We are all aware of the case of Capitan de Corbeta, Rafael Acosta Arevalo, a naval officer who died while in the custody of Maduro's thugs and their Cuban advisers.

This week, the regime denied the repeated requests of Captain Acosta's family to obtain custody of his remains; and instead the regime took the body and buried the body, presumably in an attempt to conceal the evidence of his brutal mistreatment. And this would not be the first time the Maduro regime has killed a political prisoner. We all, I think, recall the horrifying events of October 2018 when the councilman Fernando Alban was, by all indications, murdered while in regime custody.

The report by the High Commissioner for Human Rights cites the killing last year, in one year, of 5,287 Venezuelans for what the regime called "resisting authority" during security operations. And from January to May of this year, another 1,569 deaths.

We support the call from the High Commissioner for Human Rights to disband the FAES, the National Police Special Action Force, which her report holds responsible for a significant portion of what the report called "extra-judicial executions."

All this is part of a wider pattern of repression.

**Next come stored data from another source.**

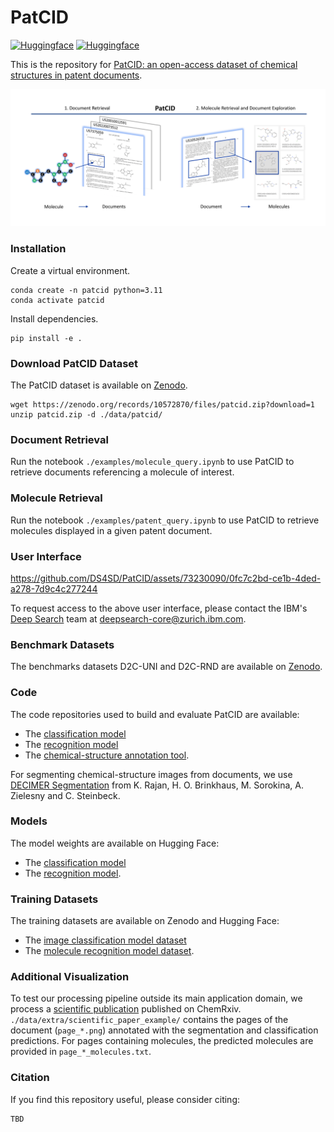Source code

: # PatCID

[![Huggingface](https://img.shields.io/badge/%F0%9F%A4%97%20Hugging%20Face-USPTO%0A30K-blue)](https://huggingface.co/datasets/ds4sd/USPTO-30K/)
[![Huggingface](https://img.shields.io/badge/%F0%9F%A4%97%20Hugging%20Face-MolGrapher%0ASynthetic%0A300K-blue)](https://huggingface.co/datasets/ds4sd/MolGrapher-Synthetic-300K)

This is the repository for [PatCID: an open-access dataset of chemical structures in patent documents]().

![MolGrapher](assets/introduction.png)

### Installation

Create a virtual environment.

```
conda create -n patcid python=3.11
conda activate patcid
```

Install dependencies.
```
pip install -e .
```

### Download PatCID Dataset 

The PatCID dataset is available on [Zenodo](https://doi.org/10.5281/zenodo.10572870).
```
wget https://zenodo.org/records/10572870/files/patcid.zip?download=1 
unzip patcid.zip -d ./data/patcid/
```

### Document Retrieval

Run the notebook `./examples/molecule_query.ipynb` to use PatCID to retrieve documents referencing a molecule of interest. 

### Molecule Retrieval

Run the notebook `./examples/patent_query.ipynb` to use PatCID to retrieve molecules displayed in a given patent document. 

### User Interface 

https://github.com/DS4SD/PatCID/assets/73230090/0fc7c2bd-ce1b-4ded-a278-7d9c4c277244

To request access to the above user interface, please contact the IBM's [Deep Search](https://ds4sd.github.io/) team at deepsearch-core@zurich.ibm.com.

### Benchmark Datasets

The benchmarks datasets D2C-UNI and D2C-RND are available on [Zenodo](https://doi.org/10.5281/zenodo.10978812).

### Code 

The code repositories used to build and evaluate PatCID are available:
- The [classification model](https://github.com/DS4SD/MolClassifier)
- The [recognition model](https://github.com/DS4SD/MolGrapher)
- The [chemical-structure annotation tool](https://github.com/DS4SD/MolAnnotator).

For segmenting chemical-structure images from documents, we use [DECIMER Segmentation](https://github.com/Kohulan/DECIMER-Image-Segmentation) from K. Rajan, H. O. Brinkhaus, M. Sorokina, A. Zielesny and C. Steinbeck.

### Models

The model weights are available on Hugging Face:
- The [classification model](https://huggingface.co/ds4sd/MolClassifier)
- The [recognition model](https://huggingface.co/ds4sd/MolGrapher).

### Training Datasets

The training datasets are available on Zenodo and Hugging Face:
- The [image classification model dataset](https://doi.org/10.5281/zenodo.10978564)
- The [molecule recognition model dataset](https://huggingface.co/datasets/ds4sd/MolGrapher-Synthetic-300K).

### Additional Visualization

To test our processing pipeline outside its main application domain, we process a [scientific publication](https://chemrxiv.org/engage/chemrxiv/article-details/662d287a91aefa6ce198f9b8) published on ChemRxiv. `./data/extra/scientific_paper_example/` contains the pages of the document (`page_*.png`) annotated with the segmentation and classification predictions. For pages containing molecules, the predicted molecules are provided in `page_*_molecules.txt`.

### Citation

If you find this repository useful, please consider citing:

```
TBD
```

Foro Penal has reported on more than 2000 people since January of this year for political reasons. It has reported that 700, nearly 700 political prisoners are being killed. At least 38 journalists have been detained this year according to NGOs. And hundreds of Venezuelan journalists are living in exile.

One hundred eighteen Members of the National Assembly have suffered reprisals since 2016. As you know, many are in exile, or, some have sought refuge in foreign embassies, and we should stop for a moment and thank the democracies that are protecting these democratic voices in embassies in Caracas.         

The arrest of the first vice president of the National Assembly, Edgar Zambrano, and National Assembly deputy Juan Requesens demonstrates how far the regime will go to stifle any dissent.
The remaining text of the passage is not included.